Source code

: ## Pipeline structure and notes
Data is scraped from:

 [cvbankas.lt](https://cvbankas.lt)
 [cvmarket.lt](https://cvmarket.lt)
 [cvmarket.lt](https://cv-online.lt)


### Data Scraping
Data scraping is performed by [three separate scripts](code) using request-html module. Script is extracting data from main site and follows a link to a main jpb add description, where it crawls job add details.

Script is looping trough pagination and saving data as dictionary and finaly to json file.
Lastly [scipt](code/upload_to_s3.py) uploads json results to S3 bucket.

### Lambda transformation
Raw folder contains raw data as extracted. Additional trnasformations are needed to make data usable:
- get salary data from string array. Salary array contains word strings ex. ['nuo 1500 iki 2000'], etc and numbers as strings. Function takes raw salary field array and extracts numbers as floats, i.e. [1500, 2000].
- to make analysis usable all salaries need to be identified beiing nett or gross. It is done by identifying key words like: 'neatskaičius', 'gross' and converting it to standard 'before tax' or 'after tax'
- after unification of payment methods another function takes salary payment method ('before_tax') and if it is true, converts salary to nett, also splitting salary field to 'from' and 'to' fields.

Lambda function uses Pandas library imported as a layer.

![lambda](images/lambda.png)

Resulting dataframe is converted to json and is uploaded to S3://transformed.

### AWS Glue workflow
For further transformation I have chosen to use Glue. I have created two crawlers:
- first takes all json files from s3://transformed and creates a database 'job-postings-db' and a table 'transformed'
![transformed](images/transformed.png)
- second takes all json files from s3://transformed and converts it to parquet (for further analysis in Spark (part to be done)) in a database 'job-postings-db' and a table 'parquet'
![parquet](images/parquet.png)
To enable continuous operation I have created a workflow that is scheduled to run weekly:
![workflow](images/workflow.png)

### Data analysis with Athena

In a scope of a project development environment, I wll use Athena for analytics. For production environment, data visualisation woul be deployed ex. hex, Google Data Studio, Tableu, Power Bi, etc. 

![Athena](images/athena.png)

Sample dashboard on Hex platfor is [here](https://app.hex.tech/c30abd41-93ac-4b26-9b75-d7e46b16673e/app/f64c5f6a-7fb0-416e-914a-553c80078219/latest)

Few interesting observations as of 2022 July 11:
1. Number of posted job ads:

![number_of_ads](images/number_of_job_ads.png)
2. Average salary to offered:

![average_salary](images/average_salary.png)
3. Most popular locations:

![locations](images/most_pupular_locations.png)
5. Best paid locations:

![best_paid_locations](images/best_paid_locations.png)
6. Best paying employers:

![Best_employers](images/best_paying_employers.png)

Task to complete
Would you return the full set of entries, unchanged in every detail?

Result of the exercise
Source code

: ## Pipeline structure and notes
Data is scraped from:

 [cvbankas.lt](https://cvbankas.lt)
 [cvmarket.lt](https://cvmarket.lt)
 [cvmarket.lt](https://cv-online.lt)


### Data Scraping
Data scraping is performed by [three separate scripts](code) using request-html module. Script is extracting data from main site and follows a link to a main jpb add description, where it crawls job add details.

Script is looping trough pagination and saving data as dictionary and finaly to json file.
Lastly [scipt](code/upload_to_s3.py) uploads json results to S3 bucket.

### Lambda transformation
Raw folder contains raw data as extracted. Additional trnasformations are needed to make data usable:
- get salary data from string array. Salary array contains word strings ex. ['nuo 1500 iki 2000'], etc and numbers as strings. Function takes raw salary field array and extracts numbers as floats, i.e. [1500, 2000].
- to make analysis usable all salaries need to be identified beiing nett or gross. It is done by identifying key words like: 'neatskaičius', 'gross' and converting it to standard 'before tax' or 'after tax'
- after unification of payment methods another function takes salary payment method ('before_tax') and if it is true, converts salary to nett, also splitting salary field to 'from' and 'to' fields.

Lambda function uses Pandas library imported as a layer.

![lambda](images/lambda.png)

Resulting dataframe is converted to json and is uploaded to S3://transformed.

### AWS Glue workflow
For further transformation I have chosen to use Glue. I have created two crawlers:
- first takes all json files from s3://transformed and creates a database 'job-postings-db' and a table 'transformed'
![transformed](images/transformed.png)
- second takes all json files from s3://transformed and converts it to parquet (for further analysis in Spark (part to be done)) in a database 'job-postings-db' and a table 'parquet'
![parquet](images/parquet.png)
To enable continuous operation I have created a workflow that is scheduled to run weekly:
![workflow](images/workflow.png)

### Data analysis with Athena

In a scope of a project development environment, I wll use Athena for analytics. For production environment, data visualisation woul be deployed ex. hex, Google Data Studio, Tableu, Power Bi, etc. 

![Athena](images/athena.png)

Sample dashboard on Hex platfor is [here](https://app.hex.tech/c30abd41-93ac-4b26-9b75-d7e46b16673e/app/f64c5f6a-7fb0-416e-914a-553c80078219/latest)

Few interesting observations as of 2022 July 11:
1. Number of posted job ads:

![number_of_ads](images/number_of_job_ads.png)
2. Average salary to offered:

![average_salary](images/average_salary.png)
3. Most popular locations:

![locations](images/most_pupular_locations.png)
5. Best paid locations:

![best_paid_locations](images/best_paid_locations.png)
6. Best paying employers:

![Best_employers](images/best_paying_employers.png)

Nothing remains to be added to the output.